-- Work to be completed --
Leave every picture behind and copy the rest of the entries below exactly.

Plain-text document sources

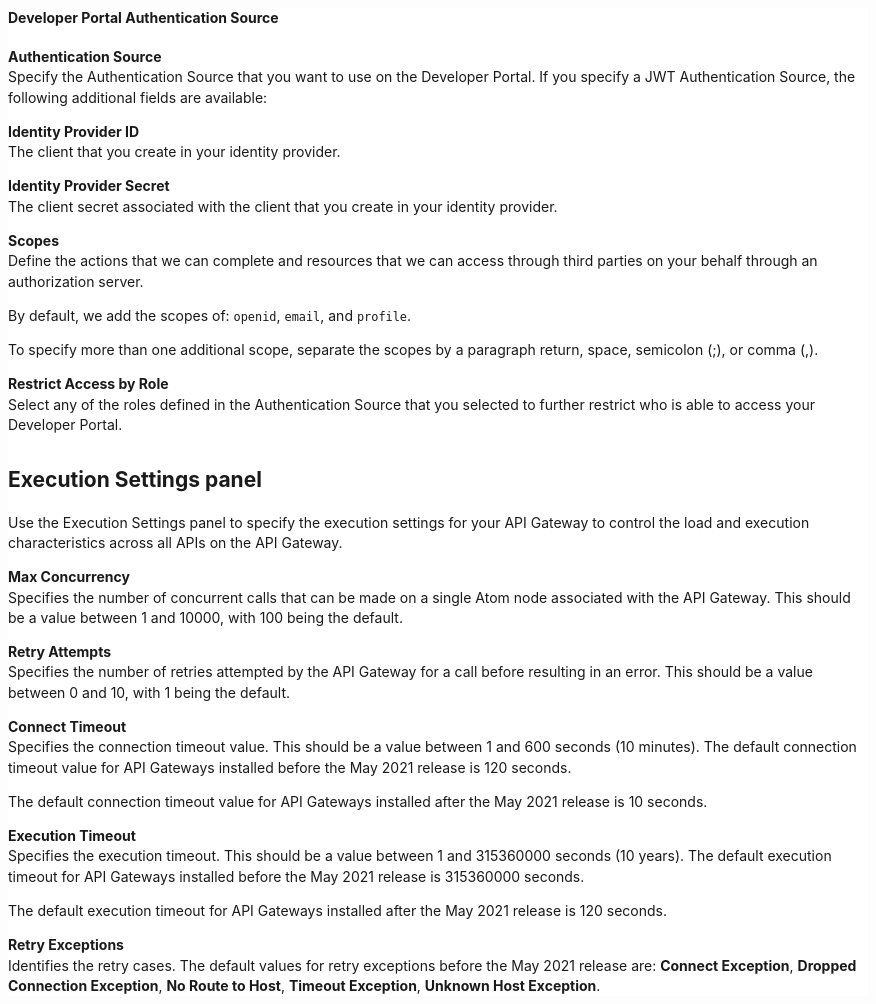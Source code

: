 #### Developer Portal Authentication Source

**Authentication Source**  
Specify the Authentication Source that you want to use on the Developer Portal. If you specify a JWT Authentication Source, the following additional fields are available:

**Identity Provider ID**  
  The client that you create in your identity provider.

**Identity Provider Secret**  
The client secret associated with the client that you create in your identity provider.

**Scopes**  
    Define the actions that we can complete and resources that we can access through third parties on your behalf through an authorization server.

By default, we add the scopes of: ``openid``, ``email``, and ``profile``.

To specify more than one additional scope, separate the scopes by a paragraph return, space, semicolon (;), or comma (,).

**Restrict Access by Role**  
Select any of the roles defined in the Authentication Source that you selected to further restrict who is able to access your Developer Portal.

## Execution Settings panel 

Use the Execution Settings panel to specify the execution settings for your API Gateway to control the load and execution characteristics across all APIs on the API Gateway.

**Max Concurrency**  
Specifies the number of concurrent calls that can be made on a single Atom node associated with the API Gateway. This should be a value between 1 and 10000, with 100 being the default.

**Retry Attempts**  
Specifies the number of retries attempted by the API Gateway for a call before resulting in an error. This should be a value between 0 and 10, with 1 being the default.

**Connect Timeout**  
Specifies the connection timeout value. This should be a value between 1 and 600 seconds (10 minutes). The default connection timeout value for API Gateways installed before the May 2021 release is 120 seconds.

The default connection timeout value for API Gateways installed after the May 2021 release is 10 seconds.

**Execution Timeout**   
Specifies the execution timeout. This should be a value between 1 and 315360000 seconds (10 years). The default execution timeout for API Gateways installed before the May 2021 release is 315360000 seconds.

The default execution timeout for API Gateways installed after the May 2021 release is 120 seconds.

**Retry Exceptions**  
Identifies the retry cases. The default values for retry exceptions before the May 2021 release are: **Connect Exception**, **Dropped Connection Exception**, **No Route to Host**, **Timeout Exception**, **Unknown Host Exception**.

-- Answer to the problem --
Source code

: #### Developer Portal Authentication Source

**Authentication Source**  
Specify the Authentication Source that you want to use on the Developer Portal. If you specify a JWT Authentication Source, the following additional fields are available:

**Identity Provider ID**  
  The client that you create in your identity provider.

**Identity Provider Secret**  
The client secret associated with the client that you create in your identity provider.

**Scopes**  
    Define the actions that we can complete and resources that we can access through third parties on your behalf through an authorization server.

By default, we add the scopes of: ``openid``, ``email``, and ``profile``.

To specify more than one additional scope, separate the scopes by a paragraph return, space, semicolon (;), or comma (,).

**Restrict Access by Role**  
Select any of the roles defined in the Authentication Source that you selected to further restrict who is able to access your Developer Portal.

## Execution Settings panel 

Use the Execution Settings panel to specify the execution settings for your API Gateway to control the load and execution characteristics across all APIs on the API Gateway.

**Max Concurrency**  
Specifies the number of concurrent calls that can be made on a single Atom node associated with the API Gateway. This should be a value between 1 and 10000, with 100 being the default.

**Retry Attempts**  
Specifies the number of retries attempted by the API Gateway for a call before resulting in an error. This should be a value between 0 and 10, with 1 being the default.

**Connect Timeout**  
Specifies the connection timeout value. This should be a value between 1 and 600 seconds (10 minutes). The default connection timeout value for API Gateways installed before the May 2021 release is 120 seconds.

The default connection timeout value for API Gateways installed after the May 2021 release is 10 seconds.

**Execution Timeout**   
Specifies the execution timeout. This should be a value between 1 and 315360000 seconds (10 years). The default execution timeout for API Gateways installed before the May 2021 release is 315360000 seconds.

The default execution timeout for API Gateways installed after the May 2021 release is 120 seconds.

**Retry Exceptions**  
Identifies the retry cases. The default values for retry exceptions before the May 2021 release are: **Connect Exception**, **Dropped Connection Exception**, **No Route to Host**, **Timeout Exception**, **Unknown Host Exception**.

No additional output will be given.